In response to this need, various methods that attempt to make ML models more open and interpretable have emerged. They are called explainable artificial intelligence (XAI) methods (Dwivedi et al., 2023). With XAI techniques, researchers can explore and analyze the factors that influence the model outcomes, making it easier to interpret the results and enhance the utility of ML approaches, e.g., in the context of carbon cycle research.

In the present study, we model boreal forest NEE with subhourly time resolution, using an extensive set of input variables from two research stations at different latitudes: Hyytiälä at 61°51^′ N and Värriö at 67°46^′ N. Using the same time resolution, we use different data sets considering separately the peak growing season (defined as the period of maximum photosynthetic activity of an ecosystem) and the whole year. The Hyytiälä data set is divided into pre- and post-thinning data periods because the thinning of a forest (i.e., cutting down the share of trees) significantly impacts not only the NEE but also many site variables.
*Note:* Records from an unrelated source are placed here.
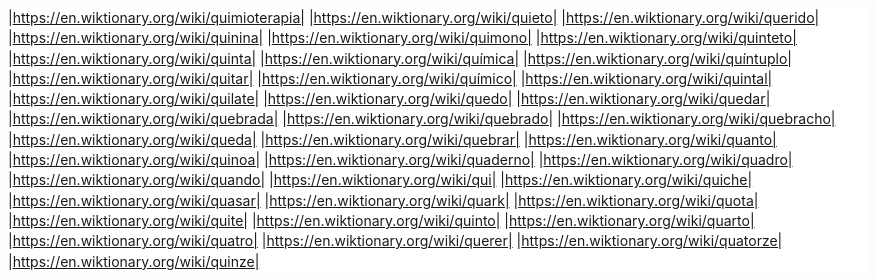 |https://en.wiktionary.org/wiki/quimioterapia|
|https://en.wiktionary.org/wiki/quieto|
|https://en.wiktionary.org/wiki/querido|
|https://en.wiktionary.org/wiki/quinina|
|https://en.wiktionary.org/wiki/quimono|
|https://en.wiktionary.org/wiki/quinteto|
|https://en.wiktionary.org/wiki/quinta|
|https://en.wiktionary.org/wiki/química|
|https://en.wiktionary.org/wiki/quíntuplo|
|https://en.wiktionary.org/wiki/quitar|
|https://en.wiktionary.org/wiki/químico|
|https://en.wiktionary.org/wiki/quintal|
|https://en.wiktionary.org/wiki/quilate|
|https://en.wiktionary.org/wiki/quedo|
|https://en.wiktionary.org/wiki/quedar|
|https://en.wiktionary.org/wiki/quebrada|
|https://en.wiktionary.org/wiki/quebrado|
|https://en.wiktionary.org/wiki/quebracho|
|https://en.wiktionary.org/wiki/queda|
|https://en.wiktionary.org/wiki/quebrar|
|https://en.wiktionary.org/wiki/quanto|
|https://en.wiktionary.org/wiki/quinoa|
|https://en.wiktionary.org/wiki/quaderno|
|https://en.wiktionary.org/wiki/quadro|
|https://en.wiktionary.org/wiki/quando|
|https://en.wiktionary.org/wiki/qui|
|https://en.wiktionary.org/wiki/quiche|
|https://en.wiktionary.org/wiki/quasar|
|https://en.wiktionary.org/wiki/quark|
|https://en.wiktionary.org/wiki/quota|
|https://en.wiktionary.org/wiki/quite|
|https://en.wiktionary.org/wiki/quinto|
|https://en.wiktionary.org/wiki/quarto|
|https://en.wiktionary.org/wiki/quatro|
|https://en.wiktionary.org/wiki/querer|
|https://en.wiktionary.org/wiki/quatorze|
|https://en.wiktionary.org/wiki/quinze|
We expect an ML model to learn differently depending on the seasonality of the time series used for model training. For example, diffuse radiation is an essential input variable for photosynthesis on a subhourly scale during the peak growing season because ecosystem photosynthesis is enhanced under higher-diffuse-radiation conditions due to better light use efficiency (Gu et al., 2002; Ezhova et al., 2018). In winter, this effect is missing, which might make diffuse radiation not as crucial a variable for the model trained on the whole-year data set. Instead, other input variables, such as air or soil temperature, can be relevant when focusing on the seasonal cycle of carbon fluxes (Kolari et al., 2009). Moreover, besides time-related factors, a spatial factor represented by latitude is also expected to affect the model buildup. The first aim of this study is to analyze how ML models treat input variables related to temporal (peak season vs. whole year) and spatial variability.

The second aim is to use different ML models to understand how the best model's outcome compares to what we know from process understanding of the carbon fluxes' dynamics. In addition to that, we compare different ML models and check if all of them reproduce CO₂ flux dynamics robustly, if they tend to choose the same important input variables, and if dependences on these variables are similar between the models.
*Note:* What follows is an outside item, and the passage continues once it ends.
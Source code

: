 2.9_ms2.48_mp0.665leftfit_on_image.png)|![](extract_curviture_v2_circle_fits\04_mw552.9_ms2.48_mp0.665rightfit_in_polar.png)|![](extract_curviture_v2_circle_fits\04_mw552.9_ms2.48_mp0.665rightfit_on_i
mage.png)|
Finally, we combine data sets from the two latitudes, include data from a post-thinning period in Hyytiälä, and use XAI to understand how the models perform on this mixed data set. We introduce additional variables (the site variables) distinguishing between the sites and model NEE with and without these variables.

In this study, we have several research goals:

compare the ML models' performance for two ecosystems from different latitudes but with the same main tree species using accuracy metrics and XAI (with a linear regression model as a baseline); assess the reliability of results based on the robustness of their reproduction by different models;
analyze the shift in the choice of model variables and their general performance depending on the seasonality (i.e., peak growing season or the whole year) and latitude;
study how combining the data sets from the two studied forest ecosystems at different latitudes and including post-thinning data affects model results.

2 Materials and methods

2.1 Stations and data sets

We used atmospheric observations from the SMEAR II station in Hyytiälä, Finland (Hari and Kulmala, 2005), and the SMEAR I station in Värriö, Finland (Hari et al., 1994). The stations are located in boreal forests in central Finland (Hyytiälä: 61°51^′ N, 24°17^′ E; 80 $m a . s . l .$ ) and in the Finnish subarctic region (Värriö: 67°46^′N, 29°36^′E; 180 $m a . s . l .$ ). The mean annual air temperature is 3.5 °C in Hyytiälä and −0.5 °C in Värriö (source: ICOS database). The mean annual precipitation in Hyytiälä is 710 mm, and in Värriö it is 601 mm. Forest stands at both sites are dominated by 60–65-year-old Scots pines (Pinus sylvestris L.). However, the average tree height differs, being ca. 19.9 m at SMEAR II and 10 m at SMEAR I, as measured in 2023. The forest canopy at SMEAR II is closed, and at SMEAR I it is open. Both sites are part of the Integrated Carbon Observation System (ICOS) and Integrated European Long-Term Ecosystem, critical zone, and socio-ecological Research (eLTER) networks, meaning continuous observations of carbon fluxes and other ecosystem parameters. Meteorological variables and radiation are also routinely measured at the stations. The data are publicly available to download from the SmartSMEAR database (https://smear.avaa.csc.fi/, last access: September 2022; latest updated data sets can be found at https://etsin.fairdata.fi/data sets/SmartSMEAR, last access: November 2023).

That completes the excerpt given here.